Thank you for your attention.
Kirstie McKinnon
Links
Steve Smart’s poem marking time is from a small set called drawing breath - Steve wrote these poems when working with artist Tansy Lee Moir. There’s a wonderful audio of Steve reading these poems in his post drawing breath .
All poems used with permission.
This is a delightful interview. Steve Smart’s poetry interspersed and guiding is a lovely touch. Thank you for writing and evoking such feeling in the reader of the artists power and desire to bring love into this world.
Kirstie, thank you. Goosebumps on your arm and also on mine.
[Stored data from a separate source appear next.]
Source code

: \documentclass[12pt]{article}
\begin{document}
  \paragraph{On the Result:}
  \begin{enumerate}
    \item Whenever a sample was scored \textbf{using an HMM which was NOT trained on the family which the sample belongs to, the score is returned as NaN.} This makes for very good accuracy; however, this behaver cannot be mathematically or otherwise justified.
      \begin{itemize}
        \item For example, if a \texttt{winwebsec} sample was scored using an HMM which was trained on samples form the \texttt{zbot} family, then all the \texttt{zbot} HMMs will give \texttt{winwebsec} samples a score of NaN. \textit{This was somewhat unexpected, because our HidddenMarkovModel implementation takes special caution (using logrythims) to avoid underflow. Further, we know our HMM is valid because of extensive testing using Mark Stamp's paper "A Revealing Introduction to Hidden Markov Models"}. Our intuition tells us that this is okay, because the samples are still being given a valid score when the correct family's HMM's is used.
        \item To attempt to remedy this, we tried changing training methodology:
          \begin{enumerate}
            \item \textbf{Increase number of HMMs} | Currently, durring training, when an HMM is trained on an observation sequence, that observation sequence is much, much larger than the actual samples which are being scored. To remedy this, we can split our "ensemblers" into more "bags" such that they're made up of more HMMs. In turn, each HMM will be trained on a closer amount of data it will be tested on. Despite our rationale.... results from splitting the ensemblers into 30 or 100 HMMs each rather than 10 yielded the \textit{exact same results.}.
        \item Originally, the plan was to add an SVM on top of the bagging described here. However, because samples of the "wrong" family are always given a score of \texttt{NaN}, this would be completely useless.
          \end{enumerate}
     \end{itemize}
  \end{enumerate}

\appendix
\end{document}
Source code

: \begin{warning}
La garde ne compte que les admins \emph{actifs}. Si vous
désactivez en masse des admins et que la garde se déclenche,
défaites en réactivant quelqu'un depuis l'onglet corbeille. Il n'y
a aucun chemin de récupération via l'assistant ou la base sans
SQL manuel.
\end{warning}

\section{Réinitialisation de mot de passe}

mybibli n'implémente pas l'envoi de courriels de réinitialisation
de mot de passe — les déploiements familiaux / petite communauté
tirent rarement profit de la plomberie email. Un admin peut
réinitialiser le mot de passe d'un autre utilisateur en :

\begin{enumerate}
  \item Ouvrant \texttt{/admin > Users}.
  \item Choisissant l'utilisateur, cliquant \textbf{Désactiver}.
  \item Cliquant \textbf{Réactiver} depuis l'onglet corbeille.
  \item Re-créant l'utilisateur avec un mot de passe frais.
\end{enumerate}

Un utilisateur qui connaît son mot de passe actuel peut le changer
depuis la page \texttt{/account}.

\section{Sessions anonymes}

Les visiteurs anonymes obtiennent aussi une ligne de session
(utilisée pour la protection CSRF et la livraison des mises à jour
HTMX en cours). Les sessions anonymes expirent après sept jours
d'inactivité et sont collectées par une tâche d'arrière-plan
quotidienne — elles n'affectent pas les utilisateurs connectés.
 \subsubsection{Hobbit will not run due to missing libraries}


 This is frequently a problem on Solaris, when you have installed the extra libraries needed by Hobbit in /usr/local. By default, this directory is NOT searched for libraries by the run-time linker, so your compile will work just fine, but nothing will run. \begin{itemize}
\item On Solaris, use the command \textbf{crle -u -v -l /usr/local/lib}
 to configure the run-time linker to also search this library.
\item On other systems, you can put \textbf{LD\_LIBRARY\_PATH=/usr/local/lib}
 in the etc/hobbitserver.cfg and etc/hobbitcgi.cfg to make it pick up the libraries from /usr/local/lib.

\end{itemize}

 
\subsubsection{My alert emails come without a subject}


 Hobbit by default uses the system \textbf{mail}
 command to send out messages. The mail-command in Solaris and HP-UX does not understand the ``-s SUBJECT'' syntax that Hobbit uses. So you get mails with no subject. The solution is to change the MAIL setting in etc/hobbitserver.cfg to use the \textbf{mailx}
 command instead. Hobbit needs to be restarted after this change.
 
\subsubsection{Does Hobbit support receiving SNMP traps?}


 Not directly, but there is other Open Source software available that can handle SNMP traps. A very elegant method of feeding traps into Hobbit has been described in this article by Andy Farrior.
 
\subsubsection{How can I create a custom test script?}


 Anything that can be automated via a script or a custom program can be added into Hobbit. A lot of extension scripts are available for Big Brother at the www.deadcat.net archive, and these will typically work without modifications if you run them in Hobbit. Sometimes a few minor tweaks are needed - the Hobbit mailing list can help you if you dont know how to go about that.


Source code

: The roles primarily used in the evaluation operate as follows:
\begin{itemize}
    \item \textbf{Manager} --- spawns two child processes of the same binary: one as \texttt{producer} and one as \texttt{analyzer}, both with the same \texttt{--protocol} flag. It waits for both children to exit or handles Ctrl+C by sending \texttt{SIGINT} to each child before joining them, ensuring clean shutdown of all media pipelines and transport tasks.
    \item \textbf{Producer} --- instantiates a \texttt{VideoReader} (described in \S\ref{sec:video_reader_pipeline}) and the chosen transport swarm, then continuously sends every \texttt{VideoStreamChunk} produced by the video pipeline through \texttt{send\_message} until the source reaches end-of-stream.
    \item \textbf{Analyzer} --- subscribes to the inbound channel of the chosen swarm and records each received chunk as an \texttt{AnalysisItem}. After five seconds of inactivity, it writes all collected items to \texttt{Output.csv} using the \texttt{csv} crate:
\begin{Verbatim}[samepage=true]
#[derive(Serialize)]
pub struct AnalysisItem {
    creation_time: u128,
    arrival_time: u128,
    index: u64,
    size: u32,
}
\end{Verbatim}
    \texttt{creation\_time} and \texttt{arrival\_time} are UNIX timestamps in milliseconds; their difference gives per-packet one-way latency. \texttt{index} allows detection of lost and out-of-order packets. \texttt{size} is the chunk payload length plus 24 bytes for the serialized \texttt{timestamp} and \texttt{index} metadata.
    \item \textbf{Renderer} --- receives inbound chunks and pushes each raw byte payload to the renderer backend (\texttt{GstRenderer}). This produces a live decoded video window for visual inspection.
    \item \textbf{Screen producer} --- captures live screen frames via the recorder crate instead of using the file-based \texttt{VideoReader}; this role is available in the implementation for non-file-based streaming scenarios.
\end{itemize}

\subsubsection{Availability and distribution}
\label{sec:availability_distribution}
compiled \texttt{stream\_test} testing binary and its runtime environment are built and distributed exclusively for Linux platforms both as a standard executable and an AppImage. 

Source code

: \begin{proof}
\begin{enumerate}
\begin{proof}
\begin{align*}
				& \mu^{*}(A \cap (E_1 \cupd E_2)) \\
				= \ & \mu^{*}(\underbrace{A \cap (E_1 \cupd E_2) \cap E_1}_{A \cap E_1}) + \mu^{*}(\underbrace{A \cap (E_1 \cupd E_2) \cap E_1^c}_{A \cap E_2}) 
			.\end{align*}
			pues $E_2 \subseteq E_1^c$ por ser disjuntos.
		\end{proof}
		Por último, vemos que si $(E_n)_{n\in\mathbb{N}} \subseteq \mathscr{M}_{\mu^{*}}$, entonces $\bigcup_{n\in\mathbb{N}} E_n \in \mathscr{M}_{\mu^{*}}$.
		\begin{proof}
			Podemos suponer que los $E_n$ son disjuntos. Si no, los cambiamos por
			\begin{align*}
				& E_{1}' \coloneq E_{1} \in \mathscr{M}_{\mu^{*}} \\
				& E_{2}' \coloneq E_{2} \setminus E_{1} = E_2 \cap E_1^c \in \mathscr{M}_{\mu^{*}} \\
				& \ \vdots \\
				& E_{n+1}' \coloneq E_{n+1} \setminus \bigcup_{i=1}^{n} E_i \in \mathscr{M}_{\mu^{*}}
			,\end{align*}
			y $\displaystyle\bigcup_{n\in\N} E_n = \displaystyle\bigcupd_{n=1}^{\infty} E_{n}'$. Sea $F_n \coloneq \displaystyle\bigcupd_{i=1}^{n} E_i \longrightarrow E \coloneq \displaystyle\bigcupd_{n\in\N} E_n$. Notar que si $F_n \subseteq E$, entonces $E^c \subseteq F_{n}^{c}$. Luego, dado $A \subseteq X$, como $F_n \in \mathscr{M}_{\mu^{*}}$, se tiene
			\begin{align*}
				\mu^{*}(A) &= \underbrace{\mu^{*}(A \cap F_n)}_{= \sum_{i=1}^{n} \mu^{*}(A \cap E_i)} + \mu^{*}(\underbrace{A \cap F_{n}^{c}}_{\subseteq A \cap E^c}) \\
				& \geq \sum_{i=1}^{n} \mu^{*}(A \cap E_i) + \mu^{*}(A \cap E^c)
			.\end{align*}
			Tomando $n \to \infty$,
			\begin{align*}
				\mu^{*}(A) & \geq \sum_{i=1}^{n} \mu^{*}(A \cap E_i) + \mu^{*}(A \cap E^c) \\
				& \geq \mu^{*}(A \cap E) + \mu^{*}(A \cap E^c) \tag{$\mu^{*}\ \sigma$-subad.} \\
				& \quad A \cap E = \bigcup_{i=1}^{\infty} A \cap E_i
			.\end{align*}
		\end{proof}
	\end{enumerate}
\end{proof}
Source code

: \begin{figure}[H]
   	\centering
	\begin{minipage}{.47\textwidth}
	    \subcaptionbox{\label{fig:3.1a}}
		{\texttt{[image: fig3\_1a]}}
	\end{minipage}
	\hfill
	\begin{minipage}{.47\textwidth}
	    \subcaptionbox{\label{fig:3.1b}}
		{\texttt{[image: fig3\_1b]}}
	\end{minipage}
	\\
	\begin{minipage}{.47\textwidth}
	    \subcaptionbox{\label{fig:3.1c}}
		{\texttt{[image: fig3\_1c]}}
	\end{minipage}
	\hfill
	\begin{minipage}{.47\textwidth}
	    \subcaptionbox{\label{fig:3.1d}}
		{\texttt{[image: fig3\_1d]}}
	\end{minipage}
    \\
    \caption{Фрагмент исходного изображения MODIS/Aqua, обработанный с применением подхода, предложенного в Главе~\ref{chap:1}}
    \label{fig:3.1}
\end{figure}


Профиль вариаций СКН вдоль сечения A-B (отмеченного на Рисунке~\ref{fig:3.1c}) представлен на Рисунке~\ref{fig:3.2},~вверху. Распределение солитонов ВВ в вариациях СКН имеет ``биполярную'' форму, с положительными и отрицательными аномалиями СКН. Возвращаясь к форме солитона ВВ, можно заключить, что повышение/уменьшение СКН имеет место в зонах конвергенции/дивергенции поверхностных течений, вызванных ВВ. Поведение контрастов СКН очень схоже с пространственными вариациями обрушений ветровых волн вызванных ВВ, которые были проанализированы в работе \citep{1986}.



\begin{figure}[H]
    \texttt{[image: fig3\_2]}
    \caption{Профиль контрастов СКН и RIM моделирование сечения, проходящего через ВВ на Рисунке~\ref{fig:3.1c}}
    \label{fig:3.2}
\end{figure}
John Brock again, always supportive, insistently present. "touch at a remove calling,' as Steve Smart says. And the 'heart-cry' of Claire's work. Thank you for putting this out into the world. The intricacy of the connections. Each thread in conversation with every other thread, which of course is the conversation that Claire is immersed in and offers to us for our own immersions. Words are inadequate. Except, as Steve demonstrates, as art. The oblique approach to the mystery. One of the many things that stuns me about what your piece suggests, is that this holds clues to how much we misunderstand. These connections as simply the way the fabric of the universe works. And we (or certainly, I) hardly notice. And so, dumbstruck. Awed. Heartfelt thanks to you, Claire, Steve, John Brock, and the other humans, trees and artworks that meet us here.